§ **Task item**: What lines of the listing include the string "that"? Show them all.

§ **Data for the task**:
------

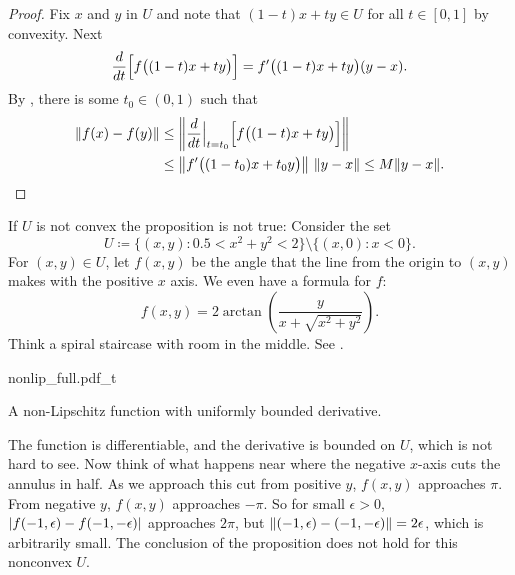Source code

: \begin{proof}
Fix $x$ and $y$ in $U$ and note that
$(1-t)x+ty \in U$ for all $t \in [0,1]$
by convexity.
Next
\begin{equation*}
\frac{d}{dt} \Bigl[f\bigl((1-t)x+ty\bigr)\Bigr]
=
f'\bigl((1-t)x+ty\bigr) (y-x) .
\end{equation*}
By , there is some
$t_0 \in (0,1)$ such that
\begin{equation*}
\begin{split}
\lVert {f(x)-f(y)} \rVert & \leq
\left\lVert {\frac{d}{dt} \Big|_{t=t_0} \Bigl[ f\bigl((1-t)x+ty\bigr) \Bigr] } \right\rVert
\\
& \leq
\left\lVert {f'\bigl((1-t_0)x+t_0y\bigr)} \right\rVert \, \lVert {y-x} \rVert \leq
M \lVert {y-x} \rVert . \qedhere
\end{split}
\end{equation*}
\end{proof}

\begin{example}
If $U$ is not convex the proposition is not true: Consider
the set
\begin{equation*}
U \coloneqq \bigl\{ (x,y) : 0.5 < x^2+y^2 < 2 \bigr\}
\setminus \bigl\{ (x,0) : x < 0 \bigr\} .
\end{equation*}
For $(x,y) \in U$,
let $f(x,y)$ be the angle that the line from the origin to $(x,y)$
makes with the positive $x$ axis.  We even have a formula for $f$:
\begin{equation*}
f(x,y) = 2 \operatorname{arctan}\left( \frac{y}{x+\sqrt{x^2+y^2}}\right) .
\end{equation*}
Think a spiral staircase with room in the middle.  See
.

\begin{myfigureht}
{nonlip_full.pdf_t}
\caption{A non-Lipschitz function with uniformly bounded
derivative.\label{mv:fignonlip}}
\end{myfigureht}

The function is differentiable,
and the derivative is bounded on $U$, which is not hard to see.   Now
think of
what happens near where the negative $x$-axis cuts the annulus in half.
As we approach this cut from positive $y$, $f(x,y)$ approaches $\pi$.
From negative $y$, $f(x,y)$ approaches $-\pi$.
So for small $\epsilon > 0$, $\lvert {f(-1,\epsilon)-f(-1,-\epsilon)} \rvert$
approaches $2\pi$, but $\lVert {(-1,\epsilon)-(-1,-\epsilon)} \rVert = 2\epsilon$,
which is arbitrarily small.  The conclusion of the proposition does not
hold for this nonconvex $U$.
\end{example}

------

§ **Result**:
Fix $x$ and $y$ in $U$ and note that
$t_0 \in (0,1)$ such that
let $f(x,y)$ be the angle that the line from the origin to $(x,y)$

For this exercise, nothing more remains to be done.